Through multiple studies to characterize the diversity in policies governing access to these records, we found different degrees of adolescent access (from none to partial to complete), access ages (from 10 to 18 years), degrees of parental access, and types of information considered sensitive [5]. Important factors in the decision process about adolescent and parental proxy access included: technology capabilities of the EHR platform, differing patient population needs, human resources, community expectations, and the need to maintain a delicate balance between promoting autonomy and promoting shared decision making with the family.

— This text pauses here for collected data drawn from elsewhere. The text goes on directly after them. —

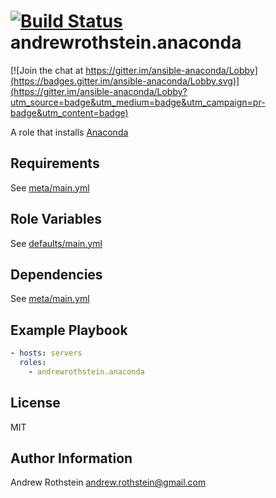 [![Build Status](https://travis-ci.org/andrewrothstein/ansible-anaconda.svg?branch=master)](https://travis-ci.org/andrewrothstein/ansible-anaconda)
andrewrothstein.anaconda
=========

[![Join the chat at https://gitter.im/ansible-anaconda/Lobby](https://badges.gitter.im/ansible-anaconda/Lobby.svg)](https://gitter.im/ansible-anaconda/Lobby?utm_source=badge&utm_medium=badge&utm_campaign=pr-badge&utm_content=badge)

A role that installs [Anaconda](https://www.continuum.io/anaconda-overview)

Requirements
------------

See [meta/main.yml](meta/main.yml)

Role Variables
--------------

See [defaults/main.yml](defaults/main.yml)

Dependencies
------------

See [meta/main.yml](meta/main.yml)

Example Playbook
----------------

```yml
- hosts: servers
  roles:
    - andrewrothstein.anaconda
```

License
-------

MIT

Author Information
------------------

Andrew Rothstein <andrew.rothstein@gmail.com>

Finally, we found that tensions between teen privacy needs and parental preferences led many organizations to simply disable all access—for both adolescents and parents—during a patient's adolescent years. Though this decision was made in the interest of patient safety, for families relying on co-management of complex health situations, we found that loss of access to health records has significant effects on patient health management.
More research in this area is of immediate and serious importance. We will need to be cautious as we go about it, accounting for the potential negative impacts of our research approaches [6]. For example, researchers must ensure that they accurately represent teen perspectives instead of relying on proxies, and will need to avoid leaving behind the voices of historically underrepresented groups.
Looking Ahead — Where Should We Go?
We are entering an era in which more and more control of data and medical decisions will be distributed in multiparty configurations that include patients and their clinical and family caregivers, and numerous computing systems. We will need to prioritize trust, transparency, and safety in system design, in both clinical and everyday settings.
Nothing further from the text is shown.